The Chinese writer Lu Nei took Orhan Pamuk’s Istanbul as an example to illustrate that the author made the city Istanbul gain continuous attention globally via his writing. While such kind of international writing, whether it is the city itself, or the people living in the city or the history of the city, is still a learning process for Chinese writers. In addition to this question, he also proposed a question: whether such kind of internationalized movement tendency existing in writing makes personal writing shallow? It remains to be explored.
Noemi talked about her own growth experience. As a global citizen, her writing driving force come from different languages and cultural traditions and all spiritual wealth behind them. All kinds of people and things in everyday life can be creative inspiration for writers. For her, although she came from Hungary and inherited its European tradition, she recorded more of Romania because her daily life happened on this land.
From this point of view, writers can almost reach a consensus – whether novelists or poets, their writing is always rooted on the land where they live. Pan Xiangli, the other Chinese writer believed that this issue is actually related to everyone’s view of writing. The existence of a writer and his/her writing is like a tree, growing on the land where it stands. However, unlike those writers in Shaanxi and Qinghai deeply rooted in their hometown, Pan Xiangli has experienced “migration” – from Fujian Province to Shanghai. She had encountered a huge gap in culture, language and even custom. Therefore, it can be said that rooting is affirmative, and “local” has never been a geographical concept but a concept of Chinese indigenous culture. In her view, the Chinese indigenous culture is constantly changing, incorporating the temperament of modernity. Compared with “globalization”, “modernity” is more easily accepted and welcomed by writers.
Nowadays, due to the intervention and development of the Internet, more reading choices have been placed in front of readers. In such a globalized era, how do writers maintain their own narratives and arouse readers’ sympathy when the characters are from a different country?
In Gavin’s view, writers should try to capture the present, show different experiences and different levels, instead of worrying about readers’ feedback during writing. It is more important to maintain the authenticity and originality of writing. The best way to combine local stories with the global society is to write the stories of ordinary people and city living rhythm in the global context, which is the universal perspective.
Taking maps as an example, Noemi vividly illustrated that people is inclined to regard their perception as the center of the world. In fact, when people talk about literature, they do not know what is authentic and what is beautiful. Everything depends on personal values. Therefore, on the issue of global or local matter, we should base them on values, not only understanding what is authentic and what is beautiful, but also knowing who made this criterion.
Lu Nei agreed with Pan Xiangli’s opinion upon the previous question. He held the view that there exists difference between modernity and globalization. For Chinese writers, modernity is often a positive and progressive concept, while globalization is relatively ambiguous. As more and more Chinese writers gain honor in the international arena, today, Chinese writers naturally have a kind of expectation and aspiration for “global”. As far as his/her personal experience is concerned, entering the “global” field will undoubtedly bring pressure and loss to writers.

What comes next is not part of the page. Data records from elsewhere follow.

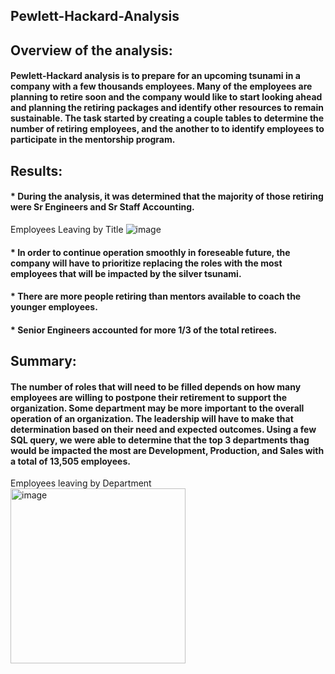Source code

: ## Pewlett-Hackard-Analysis

## Overview of the analysis:
####  Pewlett-Hackard analysis is to prepare for an upcoming tsunami in a company with a few thousands employees. Many of the employees are planning to retire soon and the company would like to start looking ahead and planning the retiring packages and identify other resources to remain sustainable. The task started by creating a couple tables to determine the number of retiring employees, and the another to to identify employees to participate in the mentorship program.

## Results:
#### * During the analysis, it was determined that the majority of those retiring were Sr Engineers and Sr Staff Accounting.
Employees Leaving by Title ![image](https://user-images.githubusercontent.com/111030781/203207119-2fbf672a-e83a-48aa-904a-8448ee3f7338.png)
#### * In order to continue operation smoothly in foreseable future, the company will have to prioritize replacing the roles with the most employees that will be impacted by the silver tsunami. 
#### * There are more people retiring than mentors available to coach the younger employees.
#### * Senior Engineers accounted for more 1/3 of the total retirees.

## Summary:
#### The number of roles that will need to be filled depends on how many employees are willing to postpone their retirement to support the organization. Some department may be more important to the overall operation of an organization. The leadership will have to make that determination based on their need and expected outcomes. Using a few SQL query, we were able to determine that the top 3 departments thag would be impacted the most are Development, Production, and Sales with a total of 13,505 employees.
Employees leaving by Department <img width="280" alt="image" src="https://user-images.githubusercontent.com/111030781/203207696-da53967a-6ee6-4d1b-bdcf-c1d05dad1726.png">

Pan Xiangli then expressed her point of view – the process of going global will encounter countless unknowns and insolvable matters. Her work has been pointed out by some readers and literary critics that its background is a standard modern metropolis, which can be replaced by New York, Tokyo and other international cities. And this may happen to be an authentic restoration. At the same time, she was utterly perplexed. The writings on contemporary urban life are often suppressed, while writings on isolated and lagging behind rural life are considered as of literary historic value. Such kind of query and negation of separation from the work itself and the scarcity of literary pedigrees is undoubtedly unreasonable.
In the end, upon Lu Nei’s view on writers going global, Noemi put forward her own understanding. In her opinion, compared with feelings of self-identification, more importantly, writers should fulfill their spiritual mission and communication from the source of inspiration.